Shrawakadaruwoo group start the virtual temple (Skype-based program).
The third stage of creating the Ansan Asapuwa depended on the visit of Ven. Kiribathgoda Gnanananda Thero, the founder of the Mahamevnawa Buddhist Monastery, in 2012. Until then, Shrawakadaruwoo had been an independent body without a connection to the Mahamevnawa monastery, though they had received spiritual guidance, like learning about Buddhist practices, and mediation from other Sri Lankan monks who have resided in South Korea. The relationship was mutual and there was assistance provided to one another. While this monk helped Shrawakadaruwoo with their religious practices, members of Shrawakadaruwoo helped this monk financially when he moved to his own temple and also assisted by means of their own labor in the process of building it. The founder’s visit let Shrawakadaruwoo formally create and recognize practices similar to those of Mahamevnawa despite the fact that they had not yet made any formal contact or connection with the Sri Lankan Mahamevnawa Asapuwa because they did not have a monk from the Sri Lanka Mahamevnawa Asapuwa. When the Mahamevnawa founder came to South Korea, it happened by the mediation of Ven. Wachitsara, who introduced Shrawakadaruwoo as a group of young Sri Lankan migrant workers who were adhering to Mahamevnawa practices, creating a formal connection between the two entities. The Ansan Asapuwa temple, after being established in 2014, has guided and coordinated new Asapuwa programs outside of Ansan (Figure 4). The place is located in a commercial building, so did not have typical physical features of religion. The interiors were similar to Sri Lankan Buddhist temple, with curtains sent from the main Asapuwa at Sri Lanka. The Asapuwa is located in a very small place with three small rooms, kitchen and living area and two bath rooms. They have converted the living area into main ritual practicing area by locating a statue of Buddha brought from Sri Lanka, and a small replica of the Stupa (a mound-like or hemispherical structure containing relics—śarīra—typically the remains of Buddhist monks or nuns) and a small Bodhi plant. In 2016, it rented an improved place, moved to a different location, innovated the place, and decorated.

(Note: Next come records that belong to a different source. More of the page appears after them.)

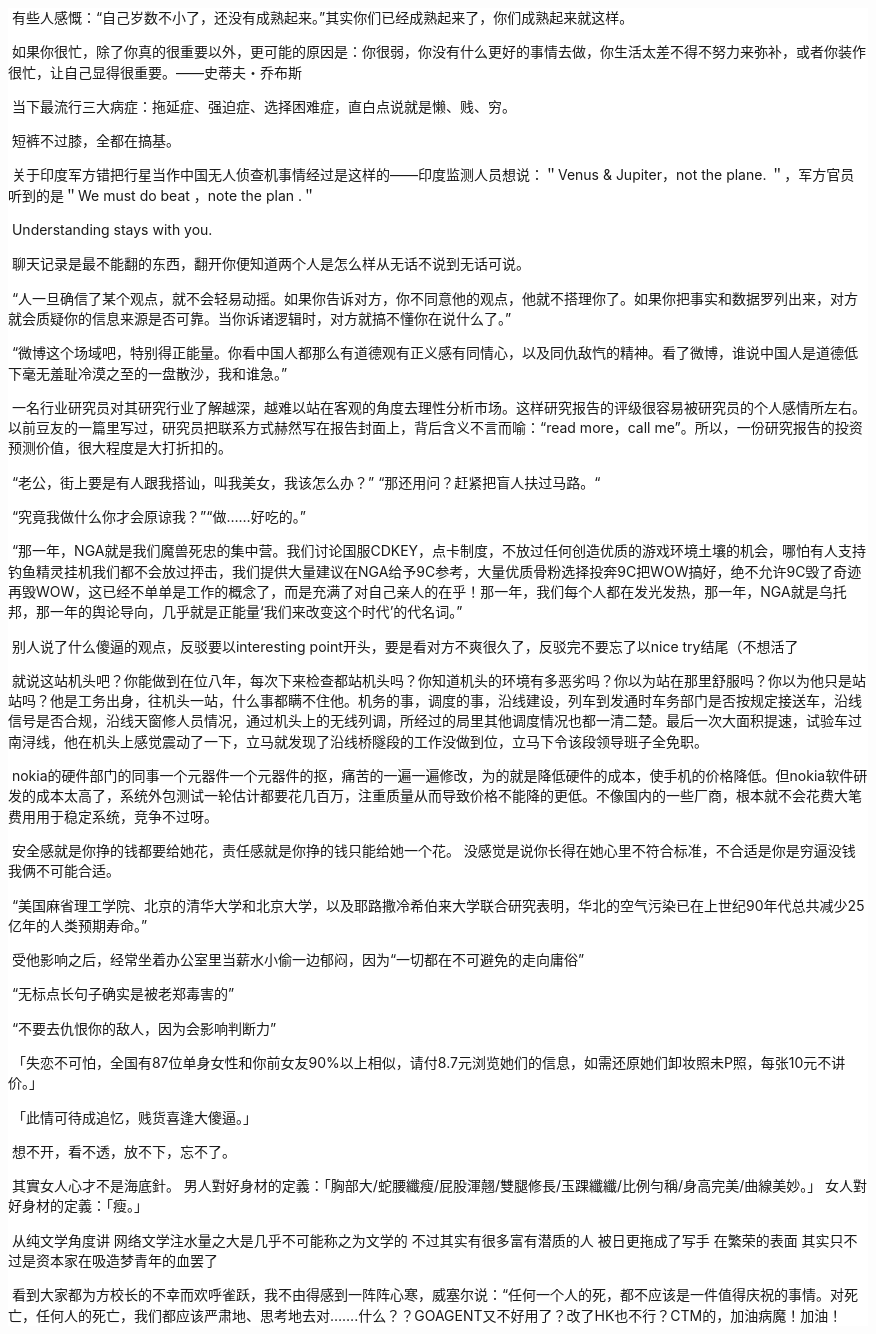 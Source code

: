  有些人感慨：“自己岁数不小了，还没有成熟起来。”其实你们已经成熟起来了，你们成熟起来就这样。

 如果你很忙，除了你真的很重要以外，更可能的原因是：你很弱，你没有什么更好的事情去做，你生活太差不得不努力来弥补，或者你装作很忙，让自己显得很重要。——史蒂夫・乔布斯

 当下最流行三大病症：拖延症、强迫症、选择困难症，直白点说就是懒、贱、穷。

 短裤不过膝，全都在搞基。

 关于印度军方错把行星当作中国无人侦查机事情经过是这样的——印度监测人员想说：＂Venus &amp; Jupiter，not the plane. ＂，军方官员听到的是＂We must do beat ，note the plan .＂

 Understanding stays with you.

 聊天记录是最不能翻的东西，翻开你便知道两个人是怎么样从无话不说到无话可说。

 “人一旦确信了某个观点，就不会轻易动摇。如果你告诉对方，你不同意他的观点，他就不搭理你了。如果你把事实和数据罗列出来，对方就会质疑你的信息来源是否可靠。当你诉诸逻辑时，对方就搞不懂你在说什么了。”

 “微博这个场域吧，特别得正能量。你看中国人都那么有道德观有正义感有同情心，以及同仇敌忾的精神。看了微博，谁说中国人是道德低下毫无羞耻冷漠之至的一盘散沙，我和谁急。”

 一名行业研究员对其研究行业了解越深，越难以站在客观的角度去理性分析市场。这样研究报告的评级很容易被研究员的个人感情所左右。以前豆友的一篇里写过，研究员把联系方式赫然写在报告封面上，背后含义不言而喻：“read more，call me”。所以，一份研究报告的投资预测价值，很大程度是大打折扣的。

 “老公，街上要是有人跟我搭讪，叫我美女，我该怎么办？” “那还用问？赶紧把盲人扶过马路。“

 “究竟我做什么你才会原谅我？”“做……好吃的。”

 “那一年，NGA就是我们魔兽死忠的集中营。我们讨论国服CDKEY，点卡制度，不放过任何创造优质的游戏环境土壤的机会，哪怕有人支持钓鱼精灵挂机我们都不会放过抨击，我们提供大量建议在NGA给予9C参考，大量优质骨粉选择投奔9C把WOW搞好，绝不允许9C毁了奇迹再毁WOW，这已经不单单是工作的概念了，而是充满了对自己亲人的在乎！那一年，我们每个人都在发光发热，那一年，NGA就是乌托邦，那一年的舆论导向，几乎就是正能量‘我们来改变这个时代’的代名词。”

 别人说了什么傻逼的观点，反驳要以interesting point开头，要是看对方不爽很久了，反驳完不要忘了以nice try结尾（不想活了

 就说这站机头吧？你能做到在位八年，每次下来检查都站机头吗？你知道机头的环境有多恶劣吗？你以为站在那里舒服吗？你以为他只是站站吗？他是工务出身，往机头一站，什么事都瞒不住他。机务的事，调度的事，沿线建设，列车到发通时车务部门是否按规定接送车，沿线信号是否合规，沿线天窗修人员情况，通过机头上的无线列调，所经过的局里其他调度情况也都一清二楚。最后一次大面积提速，试验车过南浔线，他在机头上感觉震动了一下，立马就发现了沿线桥隧段的工作没做到位，立马下令该段领导班子全免职。

 nokia的硬件部门的同事一个元器件一个元器件的抠，痛苦的一遍一遍修改，为的就是降低硬件的成本，使手机的价格降低。但nokia软件研发的成本太高了，系统外包测试一轮估计都要花几百万，注重质量从而导致价格不能降的更低。不像国内的一些厂商，根本就不会花费大笔费用用于稳定系统，竞争不过呀。

 安全感就是你挣的钱都要给她花，责任感就是你挣的钱只能给她一个花。 没感觉是说你长得在她心里不符合标准，不合适是你是穷逼没钱我俩不可能合适。

 “美国麻省理工学院、北京的清华大学和北京大学，以及耶路撒冷希伯来大学联合研究表明，华北的空气污染已在上世纪90年代总共减少25亿年的人类预期寿命。”

 受他影响之后，经常坐着办公室里当薪水小偷一边郁闷，因为“一切都在不可避免的走向庸俗”

 “无标点长句子确实是被老郑毒害的”

 “不要去仇恨你的敌人，因为会影响判断力”

 「失恋不可怕，全国有87位单身女性和你前女友90%以上相似，请付8.7元浏览她们的信息，如需还原她们卸妆照未P照，每张10元不讲价。」

 「此情可待成追忆，贱货喜逢大傻逼。」

 想不开，看不透，放不下，忘不了。

 其實女人心才不是海底針。 男人對好身材的定義：「胸部大/蛇腰纖瘦/屁股渾翹/雙腿修長/玉踝纖纖/比例勻稱/身高完美/曲線美妙。」 女人對好身材的定義：「瘦。」

 从纯文学角度讲 网络文学注水量之大是几乎不可能称之为文学的 不过其实有很多富有潜质的人 被日更拖成了写手 在繁荣的表面 其实只不过是资本家在吸造梦青年的血罢了

 看到大家都为方校长的不幸而欢呼雀跃，我不由得感到一阵阵心寒，威塞尔说：“任何一个人的死，都不应该是一件值得庆祝的事情。对死亡，任何人的死亡，我们都应该严肃地、思考地去对…….什么？？GOAGENT又不好用了？改了HK也不行？CTM的，加油病魔！加油！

Shrawakadaruwoo establishes South Korean Mahamevnawa Asapuwa in Ansan, South Korea, physical temple.
Now the contextualized process of transnational religious place-making and the roles and the activities of key actors during the process are discussed, in the next section.
Network of Transnational Religious Place-Making
Transnational religious place-making can be understood as an intersection through which religious practice, leadership, and professional and personal networks worldwide encounter one another. While the collaboration in this case led to the creation of a place where migrants can have religious rituals, communal leadership and international networks played a critical role and developed further at later stages. When Sri Lankan migrants looked for a way in which they could remain spiritual, the links with their theology, Buddhism and that of their homelands, were developed by transnational actors. Through the flow networks of transnational actors including Sri Lankan Buddhists who lived in Germany, the United States, the United Kingdom, Dubai, India as well as Sri Lanka, their Buddhism has developed in mobile and transnational ways. South Korean Buddhists have also partially constituted the transnational network for religious place-making. Each key actor has contributed to the place-making as in Figure 5, which presents the making of the Ansan Asapuwa in terms of the physical place of the Buddhist temple, as well as the network, in terms of the key actors of the Ansan Asapuwa place-making.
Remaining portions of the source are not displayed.